Exhaustingly beautiful

Venice is just a treasure trove of beauty. The city itself is amazing, the buildings are in a state of elegant decay, the carvings, the bridges, the canals, the light, but the artwork….. overwhelming. You need weeks here, not days.

Far from perfect, the centuries have taken their toll, but the beauty is beguiling. I can’t imagine what it was like when it was all fresh and new.

We spent the day with Antonella, a certified historical guide that Michele, the concierge, arranged for us. Michele left the Gritti Palace to come work here. Tomasso, his associate, left the Cipriani when the French bought it. The team here is first rate. I don’t think I showed you the lobby – it’s on the third floor, in Venetian style.

Lobby of the Nolinski

The hotel was the former stock exchange for Venice. The building had been empty for at least 20 years when the exchange moved to the mainland. On our extensive walk around the city, we saw the original Merchant Exchange and the first bank. Dating back to the 12th century.

We learned about the Republic of Venezia, the Doges, the Senators, the Noble families and progressive style of governing Venice enjoyed. It’s heyday were the 1500’s, when it was the Merchant of the World. Women could inherit property and money; doweries could be revoked for bad treatment of the women; women could run businesses; and the Republic’s laws were made by a group of 400 with equal votes.

The nobleman who collected most of the books

Books were treasured and the most extensive private library was opened to the public 2 days a week and left to the state upon the owner’s death. The printing press was adopted early, and the law ensured that for every book that was printed here, one volume went to the library.

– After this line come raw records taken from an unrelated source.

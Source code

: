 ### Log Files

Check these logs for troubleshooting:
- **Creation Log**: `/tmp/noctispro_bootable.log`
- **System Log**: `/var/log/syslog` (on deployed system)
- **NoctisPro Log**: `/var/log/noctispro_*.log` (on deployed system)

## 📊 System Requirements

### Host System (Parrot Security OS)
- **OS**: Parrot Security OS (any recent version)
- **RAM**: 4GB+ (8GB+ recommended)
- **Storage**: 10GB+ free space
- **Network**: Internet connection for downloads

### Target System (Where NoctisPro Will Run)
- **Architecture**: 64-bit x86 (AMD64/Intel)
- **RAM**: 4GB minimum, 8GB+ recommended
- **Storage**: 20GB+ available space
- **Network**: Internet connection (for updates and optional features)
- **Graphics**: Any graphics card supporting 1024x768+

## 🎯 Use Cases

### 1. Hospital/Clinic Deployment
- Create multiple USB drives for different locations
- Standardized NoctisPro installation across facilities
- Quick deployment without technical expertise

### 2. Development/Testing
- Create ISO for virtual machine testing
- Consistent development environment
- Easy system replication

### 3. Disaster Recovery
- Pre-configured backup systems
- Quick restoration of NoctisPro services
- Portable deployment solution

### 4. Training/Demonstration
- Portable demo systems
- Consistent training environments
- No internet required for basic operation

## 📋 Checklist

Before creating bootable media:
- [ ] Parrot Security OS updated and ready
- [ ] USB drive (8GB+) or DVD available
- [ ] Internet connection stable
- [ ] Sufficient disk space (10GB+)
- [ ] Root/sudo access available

The library currently holds over 1 million volumes.

The Correr museum is attached to the library and we spent the better part of an hour visiting the rooms and learning the twists and turns of Venetian history. The building originally housed the State offices; then Napoleon came in and redecorated badly, razing buildings; then the Hapsburgs came in and glitzed things up until the First World War. Each left their mark.

Each room was dazzling, the history fascinating, and scope of it was insane. And this was one museum. We never saw the church or the Palazzo Ducal. We were exhausted by the beauty.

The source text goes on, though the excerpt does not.